Exercise description: In the records below, find the line containing "externos; <br />"; copy exactly that line and all lines after it to the end, and nothing else.

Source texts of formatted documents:
-- -- --

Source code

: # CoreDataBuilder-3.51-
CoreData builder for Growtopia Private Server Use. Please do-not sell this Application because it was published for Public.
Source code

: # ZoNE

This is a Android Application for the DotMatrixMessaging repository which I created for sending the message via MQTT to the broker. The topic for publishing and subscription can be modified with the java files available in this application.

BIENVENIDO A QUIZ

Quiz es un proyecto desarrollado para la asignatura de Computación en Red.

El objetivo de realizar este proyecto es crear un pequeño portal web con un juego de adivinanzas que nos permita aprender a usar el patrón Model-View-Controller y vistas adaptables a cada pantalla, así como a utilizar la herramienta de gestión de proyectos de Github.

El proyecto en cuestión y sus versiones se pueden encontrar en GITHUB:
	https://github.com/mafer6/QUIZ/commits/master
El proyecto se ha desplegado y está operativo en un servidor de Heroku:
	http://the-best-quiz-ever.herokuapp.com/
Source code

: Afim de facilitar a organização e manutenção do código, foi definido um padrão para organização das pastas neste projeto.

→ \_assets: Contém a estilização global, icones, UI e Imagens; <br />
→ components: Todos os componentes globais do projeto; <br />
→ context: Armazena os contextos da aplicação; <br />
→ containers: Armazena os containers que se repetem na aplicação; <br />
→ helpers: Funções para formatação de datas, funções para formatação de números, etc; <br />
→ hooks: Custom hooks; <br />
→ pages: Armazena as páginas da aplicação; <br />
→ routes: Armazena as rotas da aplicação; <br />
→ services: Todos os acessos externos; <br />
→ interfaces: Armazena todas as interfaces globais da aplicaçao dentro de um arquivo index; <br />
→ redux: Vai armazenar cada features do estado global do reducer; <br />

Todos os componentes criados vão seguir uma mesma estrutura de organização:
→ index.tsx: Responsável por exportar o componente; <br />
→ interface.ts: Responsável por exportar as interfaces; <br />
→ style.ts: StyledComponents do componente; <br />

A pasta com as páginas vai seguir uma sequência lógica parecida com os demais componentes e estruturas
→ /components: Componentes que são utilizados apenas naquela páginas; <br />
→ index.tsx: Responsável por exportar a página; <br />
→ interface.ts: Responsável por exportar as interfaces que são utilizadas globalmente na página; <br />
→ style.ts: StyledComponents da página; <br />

-- -- --

Output of the task:
→ services: Todos os acessos externos; <br />
→ interfaces: Armazena todas as interfaces globais da aplicaçao dentro de um arquivo index; <br />
→ redux: Vai armazenar cada features do estado global do reducer; <br />

Todos os componentes criados vão seguir uma mesma estrutura de organização:
→ index.tsx: Responsável por exportar o componente; <br />
→ interface.ts: Responsável por exportar as interfaces; <br />
→ style.ts: StyledComponents do componente; <br />

A pasta com as páginas vai seguir uma sequência lógica parecida com os demais componentes e estruturas
→ /components: Componentes que são utilizados apenas naquela páginas; <br />
→ index.tsx: Responsável por exportar a página; <br />
→ interface.ts: Responsável por exportar as interfaces que são utilizadas globalmente na página; <br />
→ style.ts: StyledComponents da página; <br />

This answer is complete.